Lilian, est-ce que vous pouvez nous décrire votre rôle au sein du staff ?

Mon rôle est de mettre en place les séances d'entraînement et de se coordonner avec tout le staff, avec Alex (Pasquini) qui est analyste vidéo, avec Jo (Ramaré) et Toto (Sébastien Squillaci) qui sont adjoints aussi. Et puis de se coordonner avec le coach, avec le pôle performance pour savoir déjà le nombre de joueurs et puis après en fonction des objectifs technico-tactiques et athlétiques de tout mettre en place pour que la séance fonctionne le mieux possible.

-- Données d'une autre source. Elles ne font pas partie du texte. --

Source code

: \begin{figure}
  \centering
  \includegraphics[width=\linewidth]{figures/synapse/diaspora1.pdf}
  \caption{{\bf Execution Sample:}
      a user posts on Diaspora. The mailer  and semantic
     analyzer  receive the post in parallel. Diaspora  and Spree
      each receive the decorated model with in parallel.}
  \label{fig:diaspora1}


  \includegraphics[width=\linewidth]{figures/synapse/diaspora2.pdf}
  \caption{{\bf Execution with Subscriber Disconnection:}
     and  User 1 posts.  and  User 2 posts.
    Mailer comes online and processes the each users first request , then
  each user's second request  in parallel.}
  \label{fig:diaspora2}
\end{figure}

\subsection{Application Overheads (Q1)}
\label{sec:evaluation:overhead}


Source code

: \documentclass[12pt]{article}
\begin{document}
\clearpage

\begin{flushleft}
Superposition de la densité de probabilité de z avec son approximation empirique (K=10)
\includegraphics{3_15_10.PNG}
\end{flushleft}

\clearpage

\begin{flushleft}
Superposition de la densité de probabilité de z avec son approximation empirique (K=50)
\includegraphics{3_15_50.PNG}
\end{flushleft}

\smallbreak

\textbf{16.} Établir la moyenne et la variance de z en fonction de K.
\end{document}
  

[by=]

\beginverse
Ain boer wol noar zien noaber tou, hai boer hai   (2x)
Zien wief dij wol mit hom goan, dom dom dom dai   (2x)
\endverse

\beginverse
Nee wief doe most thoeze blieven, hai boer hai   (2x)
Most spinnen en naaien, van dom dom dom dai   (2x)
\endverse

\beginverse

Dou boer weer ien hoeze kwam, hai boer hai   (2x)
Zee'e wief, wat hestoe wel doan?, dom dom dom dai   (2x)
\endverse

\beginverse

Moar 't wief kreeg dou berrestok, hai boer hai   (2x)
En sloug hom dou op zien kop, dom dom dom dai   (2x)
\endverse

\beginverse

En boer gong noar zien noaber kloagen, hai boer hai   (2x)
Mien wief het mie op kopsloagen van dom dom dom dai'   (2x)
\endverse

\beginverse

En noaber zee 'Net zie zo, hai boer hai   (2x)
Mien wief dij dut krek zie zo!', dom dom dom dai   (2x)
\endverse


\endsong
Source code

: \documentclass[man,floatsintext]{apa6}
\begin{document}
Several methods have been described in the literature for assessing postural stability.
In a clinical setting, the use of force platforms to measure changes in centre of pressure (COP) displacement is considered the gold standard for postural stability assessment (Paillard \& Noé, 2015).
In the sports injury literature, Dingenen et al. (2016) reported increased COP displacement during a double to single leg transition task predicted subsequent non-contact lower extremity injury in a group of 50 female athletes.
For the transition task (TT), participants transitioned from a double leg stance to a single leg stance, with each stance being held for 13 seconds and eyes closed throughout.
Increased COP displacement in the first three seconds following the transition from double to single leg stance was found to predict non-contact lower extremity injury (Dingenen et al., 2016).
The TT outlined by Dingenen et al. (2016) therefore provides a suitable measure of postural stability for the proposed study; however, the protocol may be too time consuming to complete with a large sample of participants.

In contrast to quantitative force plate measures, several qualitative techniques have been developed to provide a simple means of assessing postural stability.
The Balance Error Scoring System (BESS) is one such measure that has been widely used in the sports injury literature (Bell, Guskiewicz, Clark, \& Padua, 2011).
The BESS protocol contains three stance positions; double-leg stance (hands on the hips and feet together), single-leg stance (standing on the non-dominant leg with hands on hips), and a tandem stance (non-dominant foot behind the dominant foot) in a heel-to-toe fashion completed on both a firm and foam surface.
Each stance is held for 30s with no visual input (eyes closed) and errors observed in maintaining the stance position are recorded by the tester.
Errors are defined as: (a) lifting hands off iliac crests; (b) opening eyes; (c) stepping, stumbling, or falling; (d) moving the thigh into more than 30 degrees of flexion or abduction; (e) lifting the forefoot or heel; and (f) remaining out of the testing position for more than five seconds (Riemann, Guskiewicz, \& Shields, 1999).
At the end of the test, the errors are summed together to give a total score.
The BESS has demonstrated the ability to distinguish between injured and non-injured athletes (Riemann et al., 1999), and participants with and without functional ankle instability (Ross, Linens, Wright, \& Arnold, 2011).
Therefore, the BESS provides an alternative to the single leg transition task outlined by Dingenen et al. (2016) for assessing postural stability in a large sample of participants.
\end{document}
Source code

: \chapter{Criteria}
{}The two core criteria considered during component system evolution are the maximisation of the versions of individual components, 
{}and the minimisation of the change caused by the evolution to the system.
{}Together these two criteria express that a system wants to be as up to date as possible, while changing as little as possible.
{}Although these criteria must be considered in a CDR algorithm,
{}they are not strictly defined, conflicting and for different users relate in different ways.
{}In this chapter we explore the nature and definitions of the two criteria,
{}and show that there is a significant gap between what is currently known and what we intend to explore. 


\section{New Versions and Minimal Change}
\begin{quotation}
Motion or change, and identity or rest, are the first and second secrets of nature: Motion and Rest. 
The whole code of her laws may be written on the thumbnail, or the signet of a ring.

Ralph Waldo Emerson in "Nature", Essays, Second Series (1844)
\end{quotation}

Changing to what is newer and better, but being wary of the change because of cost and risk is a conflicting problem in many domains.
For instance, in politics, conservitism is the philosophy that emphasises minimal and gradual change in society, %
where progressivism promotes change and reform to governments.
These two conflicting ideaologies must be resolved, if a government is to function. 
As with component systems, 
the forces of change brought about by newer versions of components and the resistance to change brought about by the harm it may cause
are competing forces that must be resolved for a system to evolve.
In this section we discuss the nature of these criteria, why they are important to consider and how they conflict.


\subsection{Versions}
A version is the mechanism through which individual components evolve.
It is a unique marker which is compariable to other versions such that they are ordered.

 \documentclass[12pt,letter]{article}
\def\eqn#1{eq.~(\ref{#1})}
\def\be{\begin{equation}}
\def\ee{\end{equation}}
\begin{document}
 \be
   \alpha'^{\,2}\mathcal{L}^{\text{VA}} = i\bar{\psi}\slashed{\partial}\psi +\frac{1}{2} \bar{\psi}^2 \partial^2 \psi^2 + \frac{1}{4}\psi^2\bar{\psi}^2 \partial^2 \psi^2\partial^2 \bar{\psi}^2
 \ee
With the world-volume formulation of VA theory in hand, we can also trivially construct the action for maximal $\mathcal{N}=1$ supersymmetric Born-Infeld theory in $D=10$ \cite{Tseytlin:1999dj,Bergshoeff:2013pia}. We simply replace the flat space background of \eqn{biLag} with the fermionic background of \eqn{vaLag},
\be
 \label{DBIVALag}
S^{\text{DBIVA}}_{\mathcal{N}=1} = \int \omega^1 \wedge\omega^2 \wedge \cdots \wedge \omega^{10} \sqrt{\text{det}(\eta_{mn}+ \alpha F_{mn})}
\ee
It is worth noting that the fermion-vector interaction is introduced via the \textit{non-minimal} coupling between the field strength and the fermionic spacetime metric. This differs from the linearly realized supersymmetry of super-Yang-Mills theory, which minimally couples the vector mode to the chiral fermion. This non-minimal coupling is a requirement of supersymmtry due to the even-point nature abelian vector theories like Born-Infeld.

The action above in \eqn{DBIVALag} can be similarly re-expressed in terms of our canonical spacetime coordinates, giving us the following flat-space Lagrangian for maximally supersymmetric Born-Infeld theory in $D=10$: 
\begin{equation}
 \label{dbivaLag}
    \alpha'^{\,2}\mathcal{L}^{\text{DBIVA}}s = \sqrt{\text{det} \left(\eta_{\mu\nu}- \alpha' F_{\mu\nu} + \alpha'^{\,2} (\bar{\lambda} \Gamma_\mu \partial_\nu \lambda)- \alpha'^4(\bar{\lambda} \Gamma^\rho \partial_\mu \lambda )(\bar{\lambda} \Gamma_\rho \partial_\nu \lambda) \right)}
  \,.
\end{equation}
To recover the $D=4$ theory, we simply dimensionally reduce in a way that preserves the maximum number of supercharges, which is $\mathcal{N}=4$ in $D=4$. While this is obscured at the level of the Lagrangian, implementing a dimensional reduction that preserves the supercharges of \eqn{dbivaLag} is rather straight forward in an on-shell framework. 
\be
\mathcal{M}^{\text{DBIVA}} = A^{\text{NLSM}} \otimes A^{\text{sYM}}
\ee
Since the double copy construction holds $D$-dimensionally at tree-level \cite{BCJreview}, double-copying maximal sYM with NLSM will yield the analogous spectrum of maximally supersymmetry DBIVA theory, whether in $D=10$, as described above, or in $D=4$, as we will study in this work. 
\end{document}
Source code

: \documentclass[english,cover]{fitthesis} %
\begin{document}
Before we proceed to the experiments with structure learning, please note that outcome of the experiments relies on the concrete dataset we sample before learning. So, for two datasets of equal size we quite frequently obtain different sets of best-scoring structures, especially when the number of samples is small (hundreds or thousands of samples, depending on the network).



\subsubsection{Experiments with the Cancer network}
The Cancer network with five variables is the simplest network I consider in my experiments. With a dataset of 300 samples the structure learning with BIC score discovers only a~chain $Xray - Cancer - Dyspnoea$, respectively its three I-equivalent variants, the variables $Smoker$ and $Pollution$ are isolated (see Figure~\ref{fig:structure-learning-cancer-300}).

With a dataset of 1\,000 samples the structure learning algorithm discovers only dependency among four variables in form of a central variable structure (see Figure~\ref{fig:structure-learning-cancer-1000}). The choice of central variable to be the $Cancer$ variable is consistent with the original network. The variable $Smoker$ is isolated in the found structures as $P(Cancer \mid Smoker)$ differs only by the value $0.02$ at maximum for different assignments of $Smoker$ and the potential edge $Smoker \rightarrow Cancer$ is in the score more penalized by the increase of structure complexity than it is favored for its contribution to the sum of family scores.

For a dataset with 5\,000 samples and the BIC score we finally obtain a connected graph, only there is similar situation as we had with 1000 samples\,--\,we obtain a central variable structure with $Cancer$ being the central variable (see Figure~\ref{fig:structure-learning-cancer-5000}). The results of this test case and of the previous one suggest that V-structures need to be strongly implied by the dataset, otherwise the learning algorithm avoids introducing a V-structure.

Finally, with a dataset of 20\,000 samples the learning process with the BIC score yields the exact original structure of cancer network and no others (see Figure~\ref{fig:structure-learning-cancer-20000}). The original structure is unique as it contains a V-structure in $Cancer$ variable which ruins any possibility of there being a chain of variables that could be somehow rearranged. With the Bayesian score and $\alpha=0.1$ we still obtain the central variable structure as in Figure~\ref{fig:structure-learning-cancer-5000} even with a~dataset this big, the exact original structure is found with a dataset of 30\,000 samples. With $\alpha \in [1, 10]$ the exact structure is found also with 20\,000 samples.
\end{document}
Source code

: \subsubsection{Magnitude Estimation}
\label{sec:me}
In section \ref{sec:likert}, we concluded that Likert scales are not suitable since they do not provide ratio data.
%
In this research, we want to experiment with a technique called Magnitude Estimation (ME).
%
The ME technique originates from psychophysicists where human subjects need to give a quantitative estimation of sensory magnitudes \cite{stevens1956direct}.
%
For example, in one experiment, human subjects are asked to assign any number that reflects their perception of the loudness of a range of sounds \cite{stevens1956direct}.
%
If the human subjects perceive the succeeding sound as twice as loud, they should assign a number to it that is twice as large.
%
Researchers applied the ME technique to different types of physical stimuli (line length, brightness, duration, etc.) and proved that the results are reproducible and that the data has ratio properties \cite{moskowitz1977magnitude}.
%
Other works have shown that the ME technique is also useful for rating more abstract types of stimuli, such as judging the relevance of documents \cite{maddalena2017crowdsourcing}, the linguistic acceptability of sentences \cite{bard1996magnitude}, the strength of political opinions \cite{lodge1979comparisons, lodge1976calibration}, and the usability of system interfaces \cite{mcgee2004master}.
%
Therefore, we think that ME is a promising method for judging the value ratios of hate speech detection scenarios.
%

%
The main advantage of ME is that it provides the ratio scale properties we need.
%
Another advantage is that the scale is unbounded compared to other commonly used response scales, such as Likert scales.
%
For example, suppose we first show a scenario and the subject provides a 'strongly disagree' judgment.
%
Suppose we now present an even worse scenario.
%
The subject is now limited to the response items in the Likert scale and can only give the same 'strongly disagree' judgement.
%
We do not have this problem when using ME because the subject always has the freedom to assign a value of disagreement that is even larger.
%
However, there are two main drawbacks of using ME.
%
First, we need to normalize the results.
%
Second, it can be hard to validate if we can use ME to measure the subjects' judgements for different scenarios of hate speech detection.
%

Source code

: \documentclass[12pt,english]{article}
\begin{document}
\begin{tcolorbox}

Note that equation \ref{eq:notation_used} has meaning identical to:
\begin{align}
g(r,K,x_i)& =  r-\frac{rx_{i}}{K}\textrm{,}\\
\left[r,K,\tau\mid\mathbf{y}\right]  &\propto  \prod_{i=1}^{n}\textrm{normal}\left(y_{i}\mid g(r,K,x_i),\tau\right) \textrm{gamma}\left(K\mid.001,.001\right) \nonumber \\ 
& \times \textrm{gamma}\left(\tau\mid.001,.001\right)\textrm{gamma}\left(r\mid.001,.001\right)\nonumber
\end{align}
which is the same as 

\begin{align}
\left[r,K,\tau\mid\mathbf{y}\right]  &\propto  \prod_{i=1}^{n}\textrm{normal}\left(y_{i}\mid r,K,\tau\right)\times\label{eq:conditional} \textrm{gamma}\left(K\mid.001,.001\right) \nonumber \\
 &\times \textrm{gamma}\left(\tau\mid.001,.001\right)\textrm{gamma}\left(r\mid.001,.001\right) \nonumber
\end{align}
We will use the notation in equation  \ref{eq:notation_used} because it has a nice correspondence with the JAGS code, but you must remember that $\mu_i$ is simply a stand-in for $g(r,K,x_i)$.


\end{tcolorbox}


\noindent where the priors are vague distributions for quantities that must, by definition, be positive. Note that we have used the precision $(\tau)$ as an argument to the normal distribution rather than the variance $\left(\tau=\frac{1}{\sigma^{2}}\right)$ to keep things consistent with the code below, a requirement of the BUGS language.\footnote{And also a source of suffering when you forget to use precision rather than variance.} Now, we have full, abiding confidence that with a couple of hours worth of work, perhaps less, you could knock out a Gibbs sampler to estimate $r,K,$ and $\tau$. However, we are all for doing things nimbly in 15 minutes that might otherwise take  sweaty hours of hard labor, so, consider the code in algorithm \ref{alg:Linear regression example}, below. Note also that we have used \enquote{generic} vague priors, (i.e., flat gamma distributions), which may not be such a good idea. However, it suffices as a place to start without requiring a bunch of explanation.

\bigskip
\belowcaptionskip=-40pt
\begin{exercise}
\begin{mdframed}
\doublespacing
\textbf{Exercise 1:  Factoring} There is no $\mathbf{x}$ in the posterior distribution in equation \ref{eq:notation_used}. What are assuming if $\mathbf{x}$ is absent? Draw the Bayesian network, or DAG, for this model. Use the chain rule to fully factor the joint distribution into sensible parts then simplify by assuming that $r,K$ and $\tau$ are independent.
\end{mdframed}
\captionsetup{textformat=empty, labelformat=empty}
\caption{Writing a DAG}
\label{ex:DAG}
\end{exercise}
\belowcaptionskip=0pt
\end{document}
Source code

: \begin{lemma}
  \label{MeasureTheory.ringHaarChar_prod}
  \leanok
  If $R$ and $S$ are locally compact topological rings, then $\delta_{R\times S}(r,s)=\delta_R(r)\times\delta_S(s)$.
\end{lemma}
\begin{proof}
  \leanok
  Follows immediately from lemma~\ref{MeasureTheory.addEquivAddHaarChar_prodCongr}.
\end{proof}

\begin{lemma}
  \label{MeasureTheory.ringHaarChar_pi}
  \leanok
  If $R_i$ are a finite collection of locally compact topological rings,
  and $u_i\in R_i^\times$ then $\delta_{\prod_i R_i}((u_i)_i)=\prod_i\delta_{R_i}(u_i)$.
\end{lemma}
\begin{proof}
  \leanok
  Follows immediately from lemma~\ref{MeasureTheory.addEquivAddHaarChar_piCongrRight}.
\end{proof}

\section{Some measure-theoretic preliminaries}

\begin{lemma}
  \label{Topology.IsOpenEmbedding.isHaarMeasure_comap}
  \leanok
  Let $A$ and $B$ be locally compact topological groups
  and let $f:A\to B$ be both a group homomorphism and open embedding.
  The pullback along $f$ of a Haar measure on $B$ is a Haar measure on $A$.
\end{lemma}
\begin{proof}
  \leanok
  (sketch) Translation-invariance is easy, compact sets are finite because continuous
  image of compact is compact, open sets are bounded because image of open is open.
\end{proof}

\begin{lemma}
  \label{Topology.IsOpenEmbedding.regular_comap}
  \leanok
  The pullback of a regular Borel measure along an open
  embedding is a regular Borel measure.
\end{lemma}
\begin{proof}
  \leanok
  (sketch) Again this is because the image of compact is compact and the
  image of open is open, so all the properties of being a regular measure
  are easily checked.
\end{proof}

À quoi ressemble une journée type ?

C'est arriver tôt le matin (7h30). Regarder des images de nos matchs ou de l'adversaire qu'on va rencontrer. Et puis faire évoluer un petit peu la réflexion technico-tactique de l'entraînement. Après ça, échanger avec tout le monde sur qu'est-ce qu'on met en place, comment on le met en place. Je dirais, ça c'est le premier jour de la semaine parce qu'au fur et à mesure, généralement on met la séance du lendemain déjà en place la veille au soir. Et puis c'est toujours des échanges pour faire au mieux.

Et un jour de match ?

À domicile, on fait les mises au vert au centre d'entraînement. On profite pour travailler sur les matchs qui vont suivre. On se soucie d'être au point sur tout ce qui va se passer pendant le match du soir. Le coach prépare sa causerie l'après-midi. On a le matin le visionnage des coups de pieds arrêtés, que ce soit défensif ou offensif. Si on les a travaillés la veille ou pas, on va mettre quelques images. Et puis après la journée se passe, c'est le coach qui gère tout ça.

Habituellement pendant une rencontre, comment fonctionnez-vous ?

Quand on arrive au stade, c'est une présence sur l'échauffement avec les joueurs, et puis ensuite le match. Ça se traduit par le fait de regarder, de bien suivre la rencontre, et puis en fonction de certains ressentis et du partage entre nous et avec l'analyste vidéo, parce qu'on est aussi connectés avec l'analyste vidéo, d'amener des choses au coach quand on a des choses qui nous préoccupent, qu'on a remarquées. Et puis derrière, lui passer l'information. Après, c'est lui qui choisit.

Qu’a engendré la suspension de Franck Haise ?

Disons que c'est moi qui suis normalement en relation avec l'analyste vidéo (en tribune) quand Franck est bord de terrain. Donc là, ça a décalé, c'est Jo (Ramaré) qui a pris la relation avec Alex (Pasquini). Et puis Alex est assis à côté du coach là haut.

Est-ce un grand chamboulement ?

Le chamboulement est surtout sur le bord de terrain parce qu'à un moment donné, les joueurs préfèrent avoir leur coach que d'avoir un adjoint. Mais sinon, c'est uniquement cette chose-là qui est modifiée.

Le rôle de numéro 2 dans un staff, c’est être dans l’ombre sans trop l’être ?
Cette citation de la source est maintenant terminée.